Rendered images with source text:
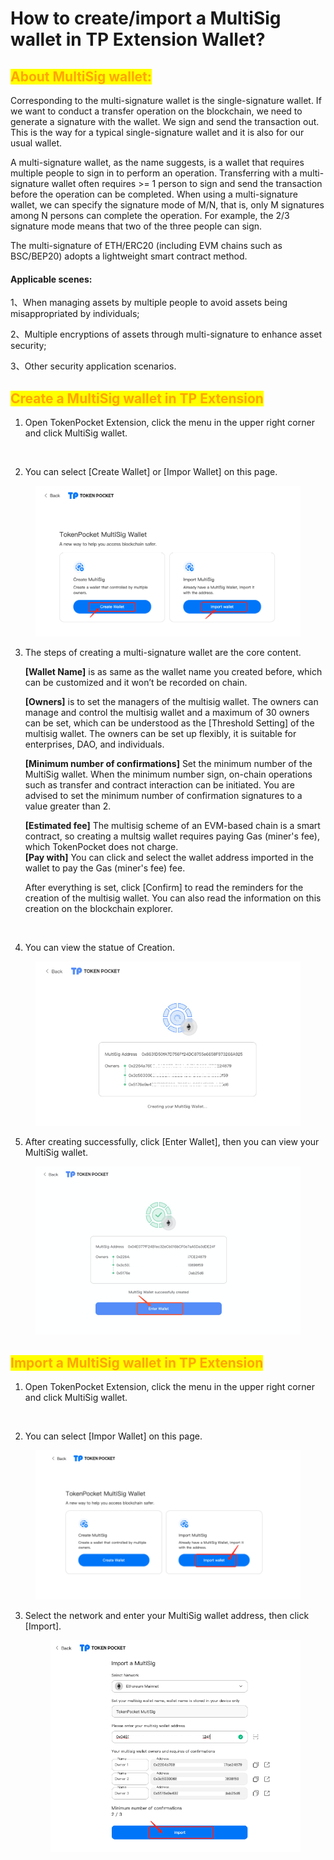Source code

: # How to create/import a MultiSig wallet in TP Extension Wallet?

## <mark style="color:orange;">About MultiSig wallet:</mark>

Corresponding to the multi-signature wallet is the single-signature wallet. If we want to conduct a transfer operation on the blockchain, we need to generate a signature with the wallet. We sign and send the transaction out. This is the way for a typical single-signature wallet and it is also for our usual wallet.

A multi-signature wallet, as the name suggests, is a wallet that requires multiple people to sign in to perform an operation. Transferring with a multi-signature wallet often requires >= 1 person to sign and send the transaction before the operation can be completed. When using a multi-signature wallet, we can specify the signature mode of M/N, that is, only M signatures among N persons can complete the operation. For example, the 2/3 signature mode means that two of the three people can sign.

The multi-signature of ETH/ERC20 (including EVM chains such as BSC/BEP20) adopts a lightweight smart contract method.

#### Applicable scenes:

1、When managing assets by multiple people to avoid assets being misappropriated by individuals;

2、Multiple encryptions of assets through multi-signature to enhance asset security;

3、Other security application scenarios.

## <mark style="color:orange;">Create a MultiSig wallet in TP Extension</mark>&#x20;

1. Open TokenPocket Extension, click the menu in the upper right corner and click MultiSig wallet.

<figure><img src="../../../.gitbook/assets/组 26.png" alt=""><figcaption></figcaption></figure>

2. You can select \[Create Wallet] or \[Impor Wallet] on this page.

<figure><img src="../../../.gitbook/assets/image (14) (1).png" alt=""><figcaption></figcaption></figure>

3.  The steps of creating a multi-signature wallet are the core content.&#x20;

    **\[Wallet Name]** is as same as the wallet name you created before, which can be customized and it won’t be recorded on chain.

    **\[Owners]** is to set the managers of the multisig wallet. The owners can manage and control the multisig wallet and a maximum of 30 owners can be set, which can be understood as the \[Threshold Setting] of the multisig wallet. The owners can be set up flexibly, it is suitable for enterprises, DAO, and individuals.&#x20;

    **\[Minimum number of confirmations]** Set the minimum number of the MultiSig wallet. When the minimum number sign, on-chain operations such as transfer and contract interaction can be initiated. You are advised to set the minimum number of confirmation signatures to a value greater than 2.

    **\[Estimated fee]** The multisig scheme of an EVM-based chain is a smart contract, so creating a multsig wallet requires paying Gas (miner's fee), which TokenPocket does not charge.\
    **\[Pay with]** You can click and select the wallet address imported in the wallet to pay the Gas (miner's fee) fee.

    After everything is set, click \[Confirm] to read the reminders for the creation of the multisig wallet. You can also read the information on this creation on the blockchain explorer.

<figure><img src="../../../.gitbook/assets/组 28.png" alt=""><figcaption></figcaption></figure>

4. You can view the statue of Creation.

<figure><img src="../../../.gitbook/assets/image (31).png" alt=""><figcaption></figcaption></figure>

5. After creating successfully, click \[Enter Wallet], then you can view your MultiSig wallet.

<figure><img src="../../../.gitbook/assets/image (14).png" alt=""><figcaption></figcaption></figure>

## <mark style="color:orange;">Import a MultiSig wallet in TP Extension</mark>

1. Open TokenPocket Extension, click the menu in the upper right corner and click MultiSig wallet.

<figure><img src="../../../.gitbook/assets/组 26.png" alt=""><figcaption></figcaption></figure>

2. You can select \[Impor Wallet] on this page.

<figure><img src="../../../.gitbook/assets/image (26) (1).png" alt=""><figcaption></figcaption></figure>

3.  Select the network and enter your MultiSig wallet address, then click \[Import].

    <figure><img src="../../../.gitbook/assets/image (18).png" alt=""><figcaption></figcaption></figure>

▶ **Work item**
Tally the lines of the records that contain "figure", then write only the total.

▶ **Output**
8